Records for this exercise:
--------

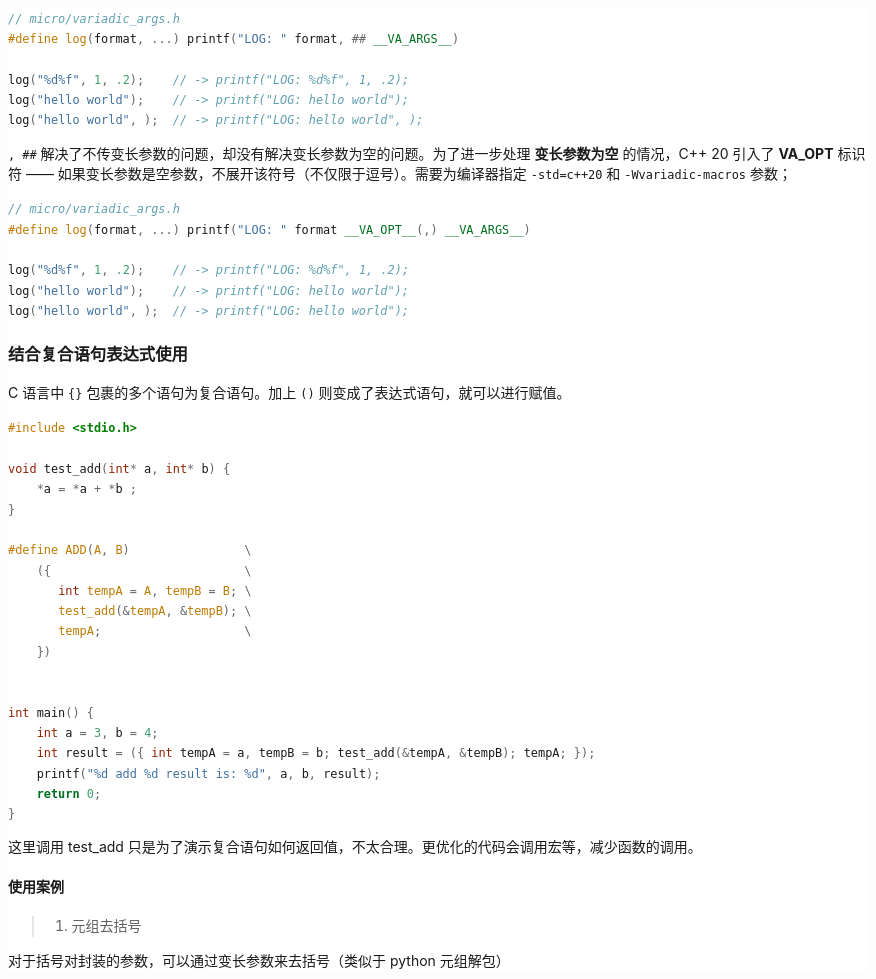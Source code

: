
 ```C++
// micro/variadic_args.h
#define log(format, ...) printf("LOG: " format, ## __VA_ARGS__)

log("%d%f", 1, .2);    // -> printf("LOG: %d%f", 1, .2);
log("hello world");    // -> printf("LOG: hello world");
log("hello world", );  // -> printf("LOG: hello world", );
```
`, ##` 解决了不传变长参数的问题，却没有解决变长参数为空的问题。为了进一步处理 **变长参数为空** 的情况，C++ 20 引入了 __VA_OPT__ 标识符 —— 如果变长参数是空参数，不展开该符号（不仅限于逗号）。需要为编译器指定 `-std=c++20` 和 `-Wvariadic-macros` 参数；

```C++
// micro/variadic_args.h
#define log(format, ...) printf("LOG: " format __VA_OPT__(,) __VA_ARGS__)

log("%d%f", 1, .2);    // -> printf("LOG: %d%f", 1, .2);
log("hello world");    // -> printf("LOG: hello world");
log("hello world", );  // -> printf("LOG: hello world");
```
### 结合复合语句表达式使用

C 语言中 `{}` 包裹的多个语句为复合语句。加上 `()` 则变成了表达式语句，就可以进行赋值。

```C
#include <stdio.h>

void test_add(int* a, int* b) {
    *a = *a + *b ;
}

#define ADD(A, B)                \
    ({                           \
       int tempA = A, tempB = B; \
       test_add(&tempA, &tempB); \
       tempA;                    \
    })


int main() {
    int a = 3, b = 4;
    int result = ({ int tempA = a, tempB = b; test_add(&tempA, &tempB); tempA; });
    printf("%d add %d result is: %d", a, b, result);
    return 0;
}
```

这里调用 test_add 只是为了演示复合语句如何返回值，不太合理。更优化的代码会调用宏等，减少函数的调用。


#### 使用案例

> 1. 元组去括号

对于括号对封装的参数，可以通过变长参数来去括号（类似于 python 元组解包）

--------

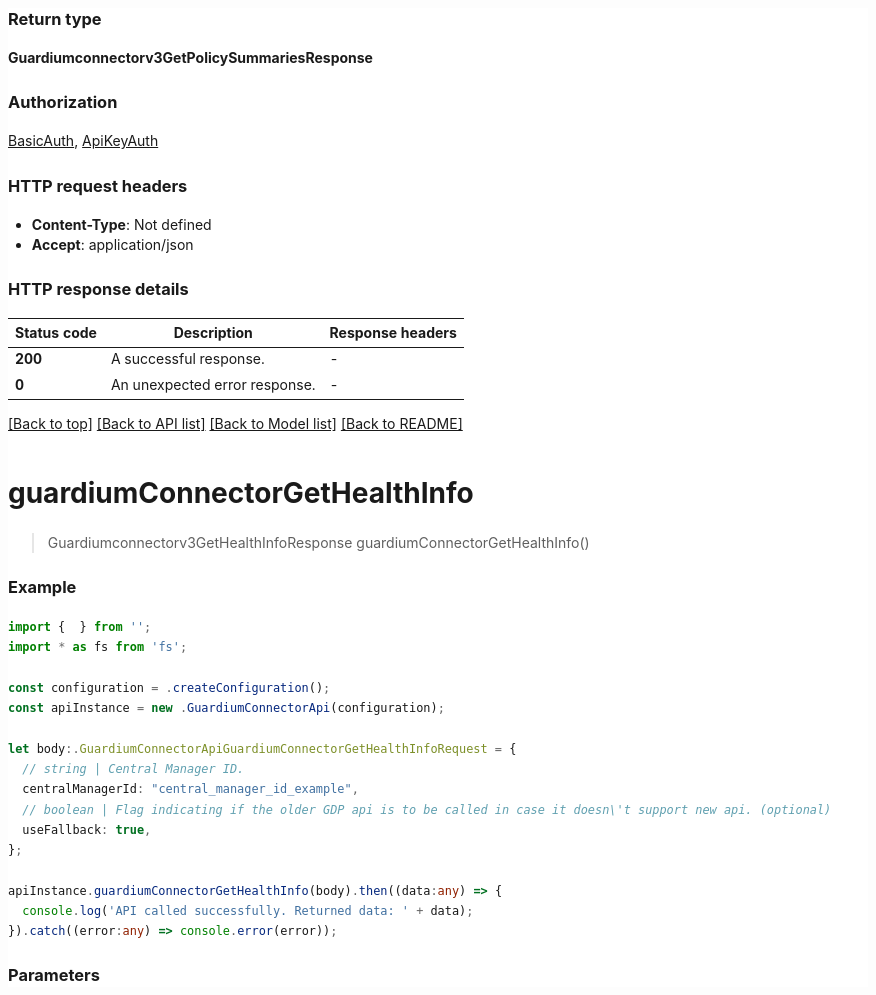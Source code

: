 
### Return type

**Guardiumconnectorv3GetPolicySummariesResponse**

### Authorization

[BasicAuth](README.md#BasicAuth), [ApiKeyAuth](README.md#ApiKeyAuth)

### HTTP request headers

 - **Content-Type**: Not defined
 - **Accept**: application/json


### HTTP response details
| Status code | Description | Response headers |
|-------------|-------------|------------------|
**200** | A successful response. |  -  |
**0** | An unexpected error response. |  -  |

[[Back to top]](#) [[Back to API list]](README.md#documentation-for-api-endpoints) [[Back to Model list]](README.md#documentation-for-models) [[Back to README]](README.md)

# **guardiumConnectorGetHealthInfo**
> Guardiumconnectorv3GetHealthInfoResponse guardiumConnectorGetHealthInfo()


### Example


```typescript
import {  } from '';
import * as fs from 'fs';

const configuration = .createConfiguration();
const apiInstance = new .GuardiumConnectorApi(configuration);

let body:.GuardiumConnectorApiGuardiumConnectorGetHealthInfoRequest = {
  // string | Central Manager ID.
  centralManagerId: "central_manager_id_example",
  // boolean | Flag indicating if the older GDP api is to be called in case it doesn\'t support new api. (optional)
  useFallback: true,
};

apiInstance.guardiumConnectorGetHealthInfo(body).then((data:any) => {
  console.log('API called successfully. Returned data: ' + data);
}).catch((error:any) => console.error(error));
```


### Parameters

--------

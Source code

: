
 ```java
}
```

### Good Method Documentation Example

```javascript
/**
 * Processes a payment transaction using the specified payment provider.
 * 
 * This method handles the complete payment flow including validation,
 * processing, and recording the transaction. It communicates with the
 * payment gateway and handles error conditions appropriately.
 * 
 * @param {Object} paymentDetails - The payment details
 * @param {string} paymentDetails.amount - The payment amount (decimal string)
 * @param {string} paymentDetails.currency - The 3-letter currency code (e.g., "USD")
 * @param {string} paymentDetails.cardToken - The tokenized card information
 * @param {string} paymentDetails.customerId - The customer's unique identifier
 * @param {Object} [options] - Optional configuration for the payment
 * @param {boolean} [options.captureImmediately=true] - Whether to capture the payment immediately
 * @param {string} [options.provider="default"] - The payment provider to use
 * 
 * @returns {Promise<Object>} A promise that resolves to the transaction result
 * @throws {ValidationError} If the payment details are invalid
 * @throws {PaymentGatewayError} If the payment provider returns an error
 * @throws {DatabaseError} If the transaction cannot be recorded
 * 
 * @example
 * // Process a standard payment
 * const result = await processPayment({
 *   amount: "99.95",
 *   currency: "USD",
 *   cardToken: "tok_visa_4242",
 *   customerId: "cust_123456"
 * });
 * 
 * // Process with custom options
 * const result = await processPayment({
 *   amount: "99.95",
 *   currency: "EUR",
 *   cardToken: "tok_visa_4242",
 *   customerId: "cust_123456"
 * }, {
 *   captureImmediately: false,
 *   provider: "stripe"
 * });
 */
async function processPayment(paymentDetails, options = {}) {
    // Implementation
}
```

--------

Required work: Return a copy of each line in the records above that has "hello" in it.

Answer section:
log("hello world");    // -> printf("LOG: hello world");
log("hello world", );  // -> printf("LOG: hello world", );
log("hello world");    // -> printf("LOG: hello world");
log("hello world", );  // -> printf("LOG: hello world");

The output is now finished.